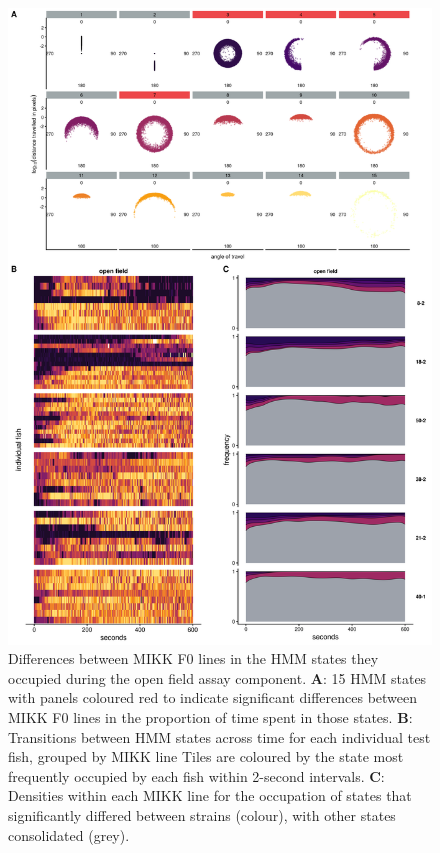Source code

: \documentclass[
]{article}
\begin{document}
\begin{figure}
\includegraphics[width=1\linewidth]{figs/mikk_behaviour/select_0.08_15_sge_of} \caption{Differences between MIKK F0 lines in the HMM states they occupied during the open field assay component. \textbf{A}: 15 HMM states with panels coloured red to indicate significant differences between MIKK F0 lines in the proportion of time spent in those states. \textbf{B}: Transitions between HMM states across time for each individual test fish, grouped by MIKK line Tiles are coloured by the state most frequently occupied by each fish within 2-second intervals. \textbf{C}: Densities within each MIKK line for the occupation of states that significantly differed between strains (colour), with other states consolidated (grey).}\label{fig:F2-time-sge-of}
\end{figure}
\end{document}
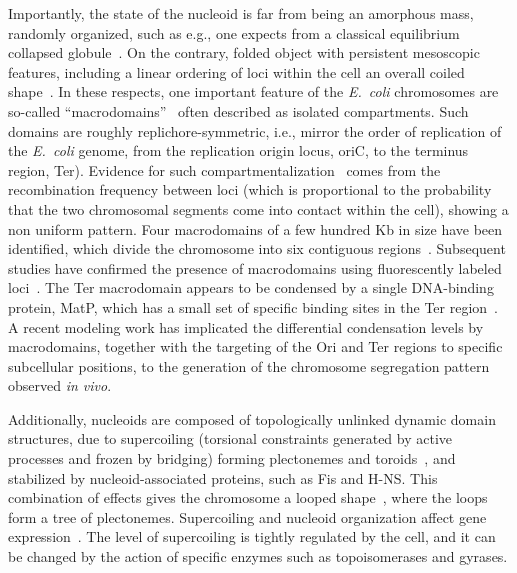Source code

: \documentclass[
preprint,
a4paper,
12pt,
superscriptaddress,
pre]{revtex4}
\begin{document}
Importantly, the state of the nucleoid is far from being an amorphous
mass, randomly organized, such as e.g., one expects from a classical
equilibrium collapsed globule~\cite{Mirny2011}. On the contrary,
folded object with persistent mesoscopic features, including a linear
ordering of loci within the cell an overall coiled
shape~\cite{WLP+06,Wiggins2010,HadizadehYazdi2012,Fisher2013,Pelletier2012}.
In these respects, one important feature of the \emph{E.~coli}
chromosomes are so-called ``macrodomains''~\cite{VPR+04,MRB05,EB06}
often described as isolated compartments. Such domains are roughly
replichore-symmetric, i.e., mirror the order of replication of the
\emph{E.~coli} genome, from the replication origin locus, oriC, to the
terminus region, Ter). Evidence for such
compartmentalization~\cite{VPR+04} comes from the recombination
frequency between loci (which is proportional to the probability that
the two chromosomal segments come into contact within the cell),
showing a non uniform pattern.
%
Four macrodomains of a few hundred Kb in size have been identified,
which divide the chromosome into six contiguous
regions~\cite{Dame2011,Benza2012}.  Subsequent studies have confirmed
the presence of macrodomains using fluorescently labeled
loci~\cite{EMB08,EB06,LMB+05}. The Ter macrodomain appears to be
condensed by a single DNA-binding protein, MatP, which has a small set
of specific binding sites in the Ter region~\cite{Mercier2008}.
A recent modeling work has implicated the differential condensation
levels by macrodomains, together with the targeting of the Ori and Ter
regions to specific subcellular positions, to the generation of the
chromosome segregation pattern observed \emph{in
  vivo}\cite{Junier2013}.

Additionally, nucleoids are composed of topologically unlinked dynamic
domain structures, due to supercoiling (torsional constraints
generated by active processes and frozen by bridging) forming
plectonemes and toroids~\cite{Trun1998}, and stabilized by
nucleoid-associated proteins, such as Fis and H-NS. This combination
of effects gives the chromosome a looped
shape~\cite{Postow2004,Skoko2006,Kavenoff1976}, where the loops form a
tree of plectonemes. Supercoiling and nucleoid organization affect
gene expression~\cite{Breier2004,Postow2004,Dillon2010}.
The level of supercoiling is tightly regulated by the cell, and it can
be changed by the action of specific enzymes such as topoisomerases
and gyrases.
\end{document}
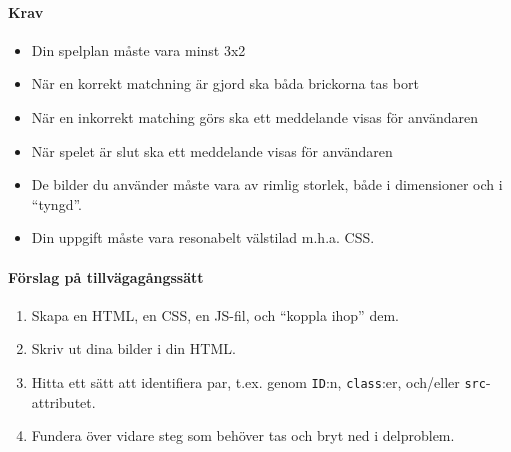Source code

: \documentclass[12pt]{article}
\begin{document}
  \paragraph{Krav}
  \begin{itemize}
    \item Din spelplan måste vara minst 3x2
    \item När en korrekt matchning är gjord ska båda brickorna tas bort
    \item När en inkorrekt matching görs ska ett meddelande visas för användaren
    \item När spelet är slut ska ett meddelande visas för användaren
    \item De bilder du använder måste vara av rimlig storlek, både i dimensioner och i ``tyngd''.
    \item Din uppgift måste vara resonabelt välstilad m.h.a. CSS.
  \end{itemize}

  \paragraph{Förslag på tillvägagångssätt}
  \begin{enumerate}
    \item Skapa en HTML, en CSS, en JS-fil, och ``koppla ihop'' dem.
    \item Skriv ut dina bilder i din HTML.
    \item Hitta ett sätt att identifiera par, t.ex. genom \texttt{ID}:n, \texttt{class}:er, och/eller \texttt{src}-attributet.
    \item Fundera över vidare steg som behöver tas och bryt ned i delproblem.
  \end{enumerate}
\end{document}
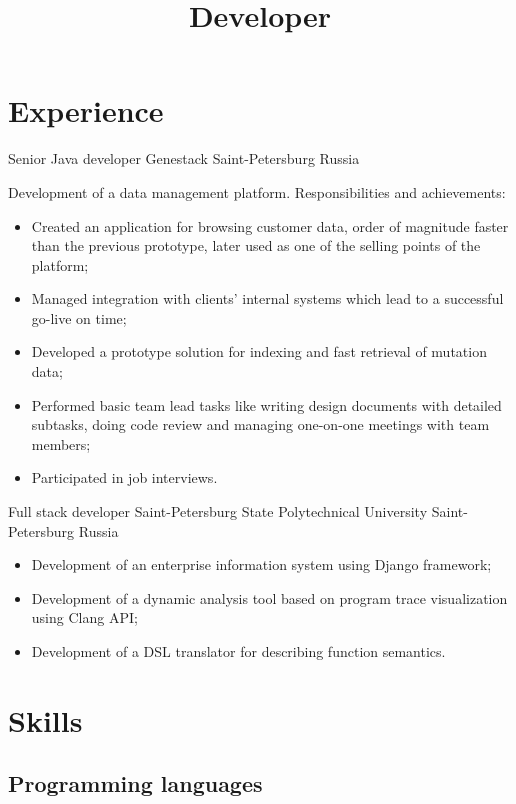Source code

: \documentclass{moderncv}
\title{Developer}
\begin{document}
\makecvtitle

\section{Experience}

        {Senior Java developer}
        {Genestack}
        {Saint-Petersburg}
        {Russia}
        {Development of a data management platform. \newline{} Responsibilities and achievements:
        \begin{itemize}
            \item Created an application for browsing customer data, order of magnitude faster than the previous prototype, later
            used as one of the selling points of the platform;
            \item Managed integration with clients' internal systems which lead to a successful go-live on time;
            \item Developed a prototype solution for indexing and fast retrieval of mutation data;
            \item Performed basic team lead tasks like writing design documents with detailed subtasks, doing code review 
            and managing one-on-one meetings with team members;   
            \item Participated in job interviews.
        \end{itemize}}

        {Full stack developer}
        {Saint-Petersburg State Polytechnical University}
        {Saint-Petersburg}
        {Russia}
        {\begin{itemize}
            \item Development of an enterprise information system using Django framework;
            \item Development of a dynamic analysis tool based on program trace visualization using Clang API;
            \item Development of a DSL translator for describing function semantics.
        \end{itemize}}

\section{Skills}

\subsection{Programming languages}
\end{document}
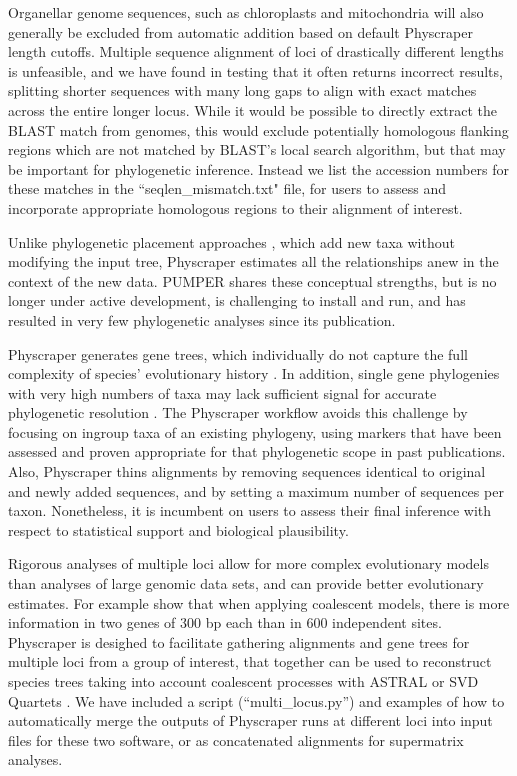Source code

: \documentclass{bmcart}
\begin{document}
Organellar genome sequences, such as chloroplasts and mitochondria will also generally
be excluded from automatic addition based on default Physcraper length cutoffs.
Multiple sequence alignment of loci of drastically different lengths is unfeasible,
and we have found in testing that it often returns incorrect results, splitting
shorter sequences with many long gaps to align with exact matches across the entire
longer locus.
While it would be possible to directly extract the BLAST match from genomes, this
 would exclude potentially homologous flanking regions which are not matched
by BLAST's local search algorithm, but that may be important for phylogenetic inference.
Instead we list the accession numbers for these matches in the ``seqlen\_mismatch.txt"
file, for users to assess and incorporate appropriate homologous regions to their
alignment of interest.

Unlike phylogenetic placement approaches \cite{berger_performance_2011, matsen_pplacer_2010},
which add new taxa without modifying the input tree, Physcraper estimates all
the relationships anew in the context of the new data.
PUMPER \cite{izquierdo2014pumper} shares these conceptual strengths, but is no
longer under active development, is challenging to install and run, and has resulted
in very few phylogenetic analyses since its publication.

Physcraper generates gene trees, which individually do not capture the full complexity
of species' evolutionary history \cite{song2012resolving}. In addition, single gene
phylogenies with very high numbers of taxa may lack sufficient signal
for accurate phylogenetic resolution \cite{morel_phylogenetic_2020}.
The Physcraper workflow avoids this challenge by focusing on ingroup
taxa of an existing phylogeny, using markers that have been assessed and proven
appropriate for that phylogenetic scope in past publications.
Also, Physcraper thins alignments by removing sequences identical to original
and newly added sequences, and by setting a maximum number of sequences per taxon.
Nonetheless, it is incumbent on users to assess their final inference with respect
to statistical support and biological plausibility.

Rigorous analyses of multiple loci allow for more complex evolutionary models
than analyses of large genomic data sets, and can provide better evolutionary estimates.
For example \cite{zhu_complexity_2021} show that when applying coalescent models,
there is more information in two genes of 300 bp each than in 600 independent sites.
Physcraper is desighed to facilitate
gathering alignments and gene trees for multiple loci from a group of interest,
that together can be used to reconstruct species trees taking into account coalescent
processes with ASTRAL \cite{mirarab2014astral} or SVD Quartets \cite{chifman2014quartet}.
We have included a script (``multi\_locus.py'') and examples of how to automatically
merge the outputs of Physcraper runs at different loci into input files for these
two software, or as concatenated alignments for supermatrix analyses.
\end{document}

────────────────────────────────────────

- TASK BRIEF -
All lines above that contain "alignments" are required in the answer.

- ANSWER TO THE PROBLEM -
Also, Physcraper thins alignments by removing sequences identical to original
gathering alignments and gene trees for multiple loci from a group of interest,
two software, or as concatenated alignments for supermatrix analyses.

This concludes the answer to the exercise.